Once I found out Lei was hard of hearing, I did everything I could to give her language, but was stymied by the challenge of reading to her. I knew that the best way to get language to her was through her eyes, and I knew that reading would someday give her unrestricted access to whole language. I just didn’t know how she could look at my face and hands, as well as a book, at the same time.
Gradually I gave up trying.
But then my wonderful Early Intervention case manager found me a Deaf Mentor, Karen. I was so excited about meeting Karen that I had a dream in which she came to my house (which was built into a massive tree because dream house!), and I signed to her, “JUICE or WATER?”
I was psyched I had signed in my dream. Karen said I must be getting really good at signing (I wasn’t, but she was and is awesome and encouraging that way).
Anyway, Karen brought up the issue of reading to Lei, and I confessed that I was at a loss. So at our next meeting, she brought us a copy of Good Night Moon. Karen sat Lei in her lap and showed me how to read to her.
She read out loud, because she knew that’s what I would want to do, and she showed me how to sign in Lei’s peripheral vision so that she could hear me with her hearing aids and see the signs while also seeing the pages.
I had been working my butt off with the signing so I knew a lot of the signs already. The words are simple and rhythmic; the labeling and repetition build vocabulary.

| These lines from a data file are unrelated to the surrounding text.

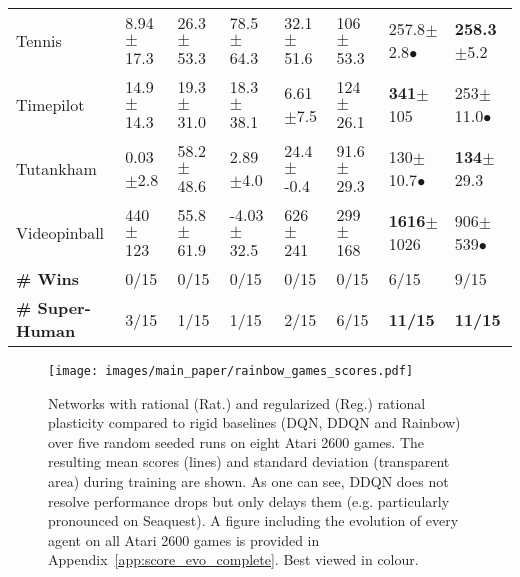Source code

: \documentclass[accepted]{article}
\theoremstyle{plain}
\theoremstyle{definition}
\theoremstyle{remark}
\begin{document}
\begin{table*}[t]
\begin{tabular}{@{}llllllll@{}}
Tennis                           & 8.94\tiny$\pm$17.3        & 26.3\tiny$\pm$53.3                    & \multicolumn{1}{l|}{78.5\tiny$\pm$64.3}  & \multicolumn{1}{l|}{32.1\tiny$\pm$51.6}  & 106\tiny$\pm$53.3                     & 257.8\tiny$\pm$2.8\normalsize$\bullet$ & \textbf{258.3}\tiny$\pm$5.2             \\
Timepilot                        & 14.9\tiny$\pm$14.3        & 19.3\tiny$\pm$31.0                    & \multicolumn{1}{l|}{18.3\tiny$\pm$38.1}  & \multicolumn{1}{l|}{6.61\tiny$\pm$7.5}   & 124\tiny$\pm$26.1                     & \textbf{341}\tiny$\pm$105              & 253\tiny$\pm$11.0\normalsize$\bullet$   \\
Tutankham                        & 0.03\tiny$\pm$2.8         & 58.2\tiny$\pm$48.6                    & \multicolumn{1}{l|}{2.89\tiny$\pm$4.0}   & \multicolumn{1}{l|}{24.4\tiny$\pm$-0.4}  & 91.6\tiny$\pm$29.3                    & 130\tiny$\pm$10.7\normalsize$\bullet$  & \textbf{134}\tiny$\pm$29.3              \\
Videopinball                     & 440\tiny$\pm$123          & 55.8\tiny$\pm$61.9                    & \multicolumn{1}{l|}{-4.03\tiny$\pm$32.5} & \multicolumn{1}{l|}{626\tiny$\pm$241}    & 299\tiny$\pm$168                      & \textbf{1616}\tiny$\pm$1026            & 906\tiny$\pm$539\normalsize$\bullet$    \\ \midrule
\textbf{\# Wins}                 & 0/15                      & 0/15                                  & \multicolumn{1}{l|}{0/15}                & \multicolumn{1}{l|}{0/15}                & 0/15                                  & 6/15                                   & 9/15                                    \\
\textbf{\# Super-Human}          & 3/15                      & 1/15                                  & 1/15                                     & 2/15                                     & 6/15                                  & \textbf{11/15}                         & \textbf{11/15}                          \\ \bottomrule
\end{tabular}

\end{table*}

\begin{figure*}[t]
\centering
\texttt{[image: images/main\_paper/rainbow\_games\_scores.pdf]} \vspace{-0.33 cm}
\caption{Networks with rational (Rat.) and regularized (Reg.) rational plasticity compared to rigid baselines (DQN, DDQN and Rainbow) over five random seeded runs on eight Atari 2600 games. The resulting mean scores (lines) and standard deviation (transparent area) during training are shown.
As one can see, DDQN does not resolve performance drops but only delays them (e.g. particularly pronounced on Seaquest). 
A figure including the evolution of every agent on all Atari 2600 games is provided in Appendix~\ref{app:score_evo_complete}. Best viewed in colour.}
\label{fig:raibow_scores_evo}
\end{figure*}
\end{document}
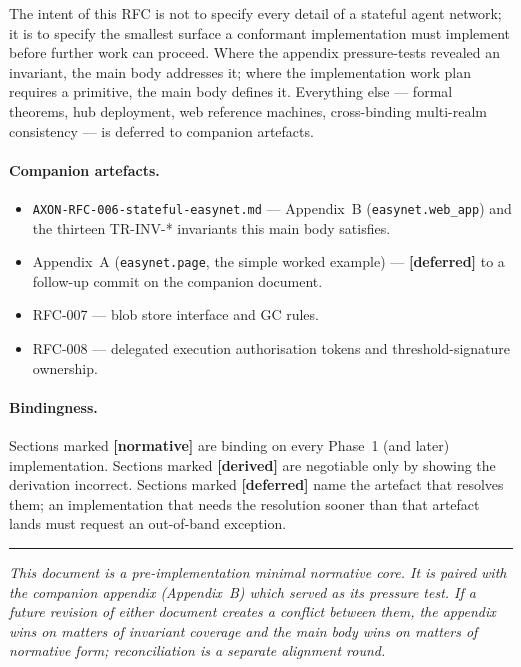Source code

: \documentclass[11pt,a4paper]{article}
\newcommand{\normsv}{\textcolor{normativecolor}{\textbf{[normative]}}\xspace}
\newcommand{\derived}{\textcolor{derivedcolor}{\textbf{[derived]}}\xspace}
\newcommand{\deferred}{\textcolor{deferredcolor}{\textbf{[deferred]}}\xspace}
\theoremstyle{definition}
\begin{document}
The intent of this RFC is not to specify every detail of a
stateful agent network; it is to specify the smallest surface a
conformant implementation must implement before further work can
proceed. Where the appendix pressure-tests revealed an invariant,
the main body addresses it; where the implementation work plan
requires a primitive, the main body defines it. Everything else
--- formal theorems, hub deployment, web reference machines,
cross-binding multi-realm consistency --- is deferred to companion
artefacts.

\paragraph{Companion artefacts.}
\begin{itemize}[leftmargin=2em,itemsep=0.2em]
    \item \texttt{AXON-RFC-006-stateful-easynet.md} ---
    Appendix~B (\texttt{easynet.web\_app}) and the thirteen
    TR-INV-* invariants this main body satisfies.
    \item Appendix~A (\texttt{easynet.page}, the simple worked
    example) --- \deferred{} to a follow-up commit on the
    companion document.
    \item RFC-007 --- blob store interface and GC rules.
    \item RFC-008 --- delegated execution authorisation tokens
    and threshold-signature ownership.
\end{itemize}

\paragraph{Bindingness.}
Sections marked \normsv{} are binding on every Phase~1 (and
later) implementation. Sections marked \derived{} are negotiable
only by showing the derivation incorrect. Sections marked
\deferred{} name the artefact that resolves them; an
implementation that needs the resolution sooner than that
artefact lands must request an out-of-band exception.

\vfill
\hrule
\vspace{0.4em}
\noindent\small
\textit{This document is a pre-implementation minimal normative
core. It is paired with the companion appendix (Appendix~B) which
served as its pressure test. If a future revision of either
document creates a conflict between them, the appendix wins on
matters of invariant coverage and the main body wins on matters
of normative form; reconciliation is a separate alignment round.}
\end{document}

We read Good Night Moon at bedtime every night for the better part of a year. Over the following months and years, Lei fell in love with the Berenstain Bears, all things Dr. Seuss, Sadako and the Thousand Paper Cranes and Betsy Tacy. I signed every story to her the way Karen had showed me.
By the end of kindergarten she was reading fluently and gaining on age-appropriate language skills. By second grade she was devouring the Harry Potter series and D’Aulaire’s Book of Greek Myths.
Now in fifth grade, Lei reads everything she can get her hands on, from her well-worn Sisters Grimm novels to National Geographic, which she dispenses with in a painfully short time. Her passive vocabulary is three to four years ahead of her age, and I think it’s going to keep growing.
It is an oft-quoted statistic that most deaf adults read at a fourth-grade level. Why has Lei done so well? Was it all thanks to her amazing mom?
While I recognize that I brought a lot of advantages to parenting, including being able to make do on my husband’s teaching salary and gigs so I could be a stay-at-home mom, there was so much I didn’t know about raising a hard-of-hearing child, and the mental health challenges of raising Lei threatened to drown me.
But I got help and a chance to learn, which is more than many people get. Thanks to Karen and our EI case manager, speech therapists, a fantastic licensed clinical social worker, a truly extraordinary educational psychologist, and numerous wonderful classroom teachers, special educators, case managers and educators of the deaf, Lei’s literacy continues to flourish. They might never know what a difference they have made, but I do. I remember, and I am grateful.